EXHBIT 10(d)
SETTLEMENT AGREEMENT AND MUTUAL RELEASE
This Settlement Agreement and Mutual Release (the "Agreement") is entered
into as of this 21st day of November, 1996, between Omega Environmental, Inc.
("Omega"), Shamrock Services, Inc. ("Shamrock"), and Xxxxxx X. X'Xxxxxxxx
("X'Xxxxxxxx").
WHEREAS, Omega, Shamrock, and X'Xxxxxxxx desire to settle on the terms and
conditions set forth in this Agreement, all claims, controversies, disputes and
demands that any of them may have against each other arising out of any acts or
omissions by themselves, any of their officers, directors, employees and others
and the terms and conditions of the Agreement and Plan of Reorganization dated
May 16th, 1991, Amendments thereto and ancillary Agreements ("Acquisition
Agreements") up to and including the date of this Agreement, whether known or
unknown, matured or not, fixed or contingent.

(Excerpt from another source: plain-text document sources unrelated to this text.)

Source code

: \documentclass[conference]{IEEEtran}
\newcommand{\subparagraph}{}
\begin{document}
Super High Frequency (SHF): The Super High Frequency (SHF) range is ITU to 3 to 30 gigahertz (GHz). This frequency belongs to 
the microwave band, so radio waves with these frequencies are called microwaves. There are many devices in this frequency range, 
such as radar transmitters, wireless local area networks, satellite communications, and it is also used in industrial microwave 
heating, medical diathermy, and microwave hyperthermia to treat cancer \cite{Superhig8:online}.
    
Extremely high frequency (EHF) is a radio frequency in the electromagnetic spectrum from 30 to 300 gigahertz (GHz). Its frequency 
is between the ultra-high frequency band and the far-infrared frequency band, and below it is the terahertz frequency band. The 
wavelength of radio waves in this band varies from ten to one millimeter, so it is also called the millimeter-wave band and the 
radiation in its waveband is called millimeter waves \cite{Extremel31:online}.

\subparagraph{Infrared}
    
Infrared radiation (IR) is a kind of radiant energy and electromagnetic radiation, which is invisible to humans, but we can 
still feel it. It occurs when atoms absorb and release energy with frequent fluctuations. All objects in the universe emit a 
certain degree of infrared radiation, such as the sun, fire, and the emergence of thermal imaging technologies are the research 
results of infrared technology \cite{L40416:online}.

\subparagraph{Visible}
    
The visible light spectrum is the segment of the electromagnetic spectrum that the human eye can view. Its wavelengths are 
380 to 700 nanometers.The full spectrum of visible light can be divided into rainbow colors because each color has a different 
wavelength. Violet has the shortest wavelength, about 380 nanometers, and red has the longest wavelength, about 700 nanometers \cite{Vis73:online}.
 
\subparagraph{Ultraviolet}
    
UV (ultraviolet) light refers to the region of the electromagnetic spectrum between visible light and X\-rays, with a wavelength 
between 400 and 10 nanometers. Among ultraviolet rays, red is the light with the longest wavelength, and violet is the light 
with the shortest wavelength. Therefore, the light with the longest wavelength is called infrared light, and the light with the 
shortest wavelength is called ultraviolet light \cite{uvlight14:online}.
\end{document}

NOW, THEREFORE, in consideration of the mutual promises and for other good
and valuable consideration, it is agreed between the parties as follows:
1. Upon execution of this Agreement by all parties, X'Xxxxxxxx agrees
to: (i) to serve as an Independent Consultant to Omega for a period of one
year commencing on the date hereof; and (ii) to hold himself available at all
reasonable times during said period for consultation in connection with any
and all matters concerning Omega's business affairs as Omega may, in its
discretion, request; and (iii) to hold in strictest confidence and not to
reveal to any third party, any information and data (including documents)
concerning Omega, its officers, directors and its business affairs which have
come or come into X'Xxxxxxxx'x knowledge or possession up to the date of this
Agreement and during the currency of any term hereof, except (1) as to
information which is or becomes publicly known through no fault of
X'Xxxxxxxx; or (2) is required to be disclosed by process of law or in order
to satisfy Omega's SEC filing and public disclosure obligations under federal
and state securities law.
2a. In consideration of X'Xxxxxxxx'x faithful performance of the above
duties to be carried out and the promises made and kept, Omega agrees to
provide X'Xxxxxxxx with an
option, exercisable within two (2) years from the date hereof, to purchase
One Hundred Fifty Thousand (150,000) common shares of Omega ("Option
Shares"), pursuant to the Stock Option Agreement ("Option Agreement"),
attached hereto and marked "A," executed contemporaneously herewith, such
Option Agreement to expire upon the second anniversary hereof as to any
Option Shares not exercised and purchased by X'Xxxxxxxx by the date of such
second anniversary.
2b. In consideration for satisfactory performance of the above duties and
obligations, Omega agrees to pay Shamrock the sum of Seventy-Five Thousand
Dollars ($75,000), Thirty-Seven Thousand Five Hundred Dollars ($37,500)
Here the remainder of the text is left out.